A terrible movie about how unscrupulous pharmaceutical salespeople basically bribe doctors to prescribe dangerous, poorly tested opioids for pain relief, creating thousands upon thousands of addicts in the process, Pain Hustlers in so lame, so uninspired, so melodramatic, so devoid of likeable people that it is not worth reviewing further. So I will just throw in some off-the-cuff impressions.

Why does anyone think Chris Evans can act? I haven't seen most of his comic book stuff, but of the non-superhero movies which he has been in, he seems like a giant black hole in the centre of the screen who makes less memorable every scene that contains him.

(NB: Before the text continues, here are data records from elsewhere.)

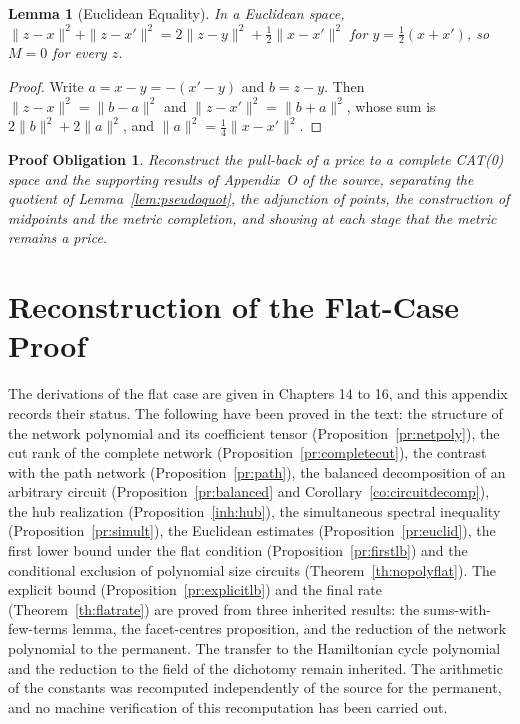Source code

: \documentclass[11pt,letterpaper]{report}
\theoremstyle{plain}
\newtheorem{lemma}[theorem]{Lemma}
\newtheorem{obligation}[theorem]{Proof Obligation}
\theoremstyle{definition}
\theoremstyle{remark}
\begin{document}
\begin{lemma}[Euclidean Equality]\label{lem:euclidpar}
In a Euclidean space, $\|z-x\|^2+\|z-x'\|^2=2\|z-y\|^2+\tfrac12\|x-x'\|^2$ for $y=\tfrac12(x+x')$, so $M=0$ for every $z$.
\end{lemma}
\begin{proof}
Write $a=x-y=-(x'-y)$ and $b=z-y$. Then $\|z-x\|^2=\|b-a\|^2$ and $\|z-x'\|^2=\|b+a\|^2$, whose sum is $2\|b\|^2+2\|a\|^2$, and $\|a\|^2=\tfrac14\|x-x'\|^2$.
\end{proof}

\begin{obligation}\label{ob:caat0}
Reconstruct the pull-back of a price to a complete CAT(0) space and the supporting results of Appendix~O of the source, separating the quotient of Lemma~\ref{lem:pseudoquot}, the adjunction of points, the construction of midpoints and the metric completion, and showing at each stage that the metric remains a price.
\end{obligation}

\chapter{Reconstruction of the Flat-Case Proof}

The derivations of the flat case are given in Chapters 14 to 16, and this appendix records their status. The following have been proved in the text: the structure of the network polynomial and its coefficient tensor (Proposition~\ref{pr:netpoly}), the cut rank of the complete network (Proposition~\ref{pr:completecut}), the contrast with the path network (Proposition~\ref{pr:path}), the balanced decomposition of an arbitrary circuit (Proposition~\ref{pr:balanced} and Corollary~\ref{co:circuitdecomp}), the hub realization (Proposition~\ref{inh:hub}), the simultaneous spectral inequality (Proposition~\ref{pr:simult}), the Euclidean estimates (Proposition~\ref{pr:euclid}), the first lower bound under the flat condition (Proposition~\ref{pr:firstlb}) and the conditional exclusion of polynomial size circuits (Theorem~\ref{th:nopolyflat}). The explicit bound (Proposition~\ref{pr:explicitlb}) and the final rate (Theorem~\ref{th:flatrate}) are proved from three inherited results: the sums-with-few-terms lemma, the facet-centres proposition, and the reduction of the network polynomial to the permanent. The transfer to the Hamiltonian cycle polynomial and the reduction to the field of the dichotomy remain inherited. The arithmetic of the constants was recomputed independently of the source for the permanent, and no machine verification of this recomputation has been carried out.
\end{document}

To slightly paraphrase a Bette Davis line in regard to a young starlet, he has all the range from "A" to "B."

One of the things that is really weird about this movie is the number of actors, including Emily Blunt, who appear to have a strange, grainy skin disease. Odd quirk of the filming process, perhaps. Who knows? To her credit, though, she is the polar opposite of Chris Evans. How can you not like Emily Blunt? She can't save this movie, though. Being a villain and then a hero--well, you can't have it both ways, not with that much blood on your hands. It's disappointing to see her in terrible material like this.

What percentage of Netflix movies are even marginally good movies? 10%? 5% 1% They've got money to burn, so why aren't they green-lighting better scripts? Do they care? Does it matter? Is there bottom line not effected one way or the other? Is it a case of just throw enough "product" against the wall and enough people will watch it regardless of quality? Kind of depressing.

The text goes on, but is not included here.